Segment Start: Supplied records

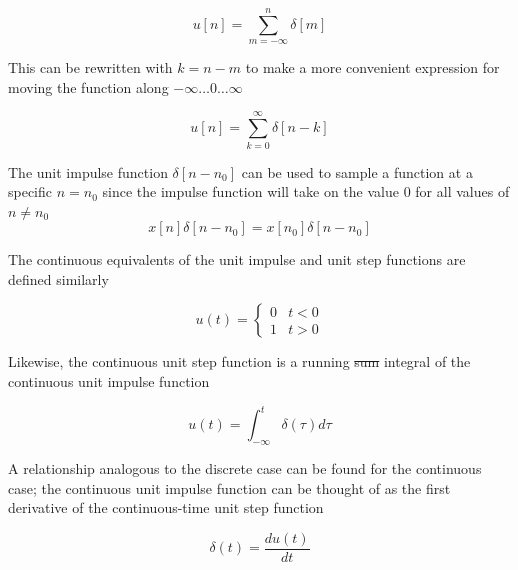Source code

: \documentclass[../notes.tex]{subfiles}
\begin{document}
\begin{equation}
	u[n] = \sum_{m=-\infty}^n \delta[m]
\end{equation}

This can be rewritten with $ k = n-m $ to make a more convenient expression for moving the function along $ -\infty\ldots0\ldots\infty $ 

\begin{equation}
	u[n] = \sum_{k=0}^\infty \delta[n-k]
\end{equation}




\begin{theorem}
	
The unit impulse function $ \delta[n-n_0] $ can be used to sample a function at a specific $ n = n_0 $ since the impulse function will take on the value $ 0 $ for all values of $ n \neq  n_0$ 
\begin{equation}
	x[n] \delta[n-n_0] = x[n_0]\delta[n-n_0]
\end{equation}
\end{theorem}





The continuous equivalents of the unit impulse and unit step functions are defined similarly

\begin{definition}
	
\begin{equation}
	u(t) = \begin{cases}
		0 & t < 0 \\
		1 & t > 0
	\end{cases}
\end{equation}
\end{definition}


Likewise, the continuous unit step function is a running \st{sum} integral of the continuous unit impulse function

\begin{equation}
	u(t) = \int^{t}_{-\infty} \delta(\tau)d\tau
	\label{eq:355:unit_step_cont}
\end{equation}


A relationship analogous to the discrete case can be found for the continuous case; the continuous unit impulse function can be thought of as the first derivative of the continuous-time unit step function

\begin{definition}
\begin{equation}
	\delta(t) = \frac{du(t)}{dt}
	\label{eq:355:unit_impulse_continuous}
\end{equation}
	
\end{definition}
\end{document}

Segment End: Supplied records

▸ **Activity**
Word for word, reproduce all of the data, but keep out the pictures.

▸ **Answer space**
Source code

: \documentclass[../notes.tex]{subfiles}
\begin{document}
\begin{equation}
	u[n] = \sum_{m=-\infty}^n \delta[m]
\end{equation}

This can be rewritten with $ k = n-m $ to make a more convenient expression for moving the function along $ -\infty\ldots0\ldots\infty $ 

\begin{equation}
	u[n] = \sum_{k=0}^\infty \delta[n-k]
\end{equation}




\begin{theorem}
	
The unit impulse function $ \delta[n-n_0] $ can be used to sample a function at a specific $ n = n_0 $ since the impulse function will take on the value $ 0 $ for all values of $ n \neq  n_0$ 
\begin{equation}
	x[n] \delta[n-n_0] = x[n_0]\delta[n-n_0]
\end{equation}
\end{theorem}





The continuous equivalents of the unit impulse and unit step functions are defined similarly

\begin{definition}
	
\begin{equation}
	u(t) = \begin{cases}
		0 & t < 0 \\
		1 & t > 0
	\end{cases}
\end{equation}
\end{definition}


Likewise, the continuous unit step function is a running \st{sum} integral of the continuous unit impulse function

\begin{equation}
	u(t) = \int^{t}_{-\infty} \delta(\tau)d\tau
	\label{eq:355:unit_step_cont}
\end{equation}


A relationship analogous to the discrete case can be found for the continuous case; the continuous unit impulse function can be thought of as the first derivative of the continuous-time unit step function

\begin{definition}
\begin{equation}
	\delta(t) = \frac{du(t)}{dt}
	\label{eq:355:unit_impulse_continuous}
\end{equation}
	
\end{definition}
\end{document}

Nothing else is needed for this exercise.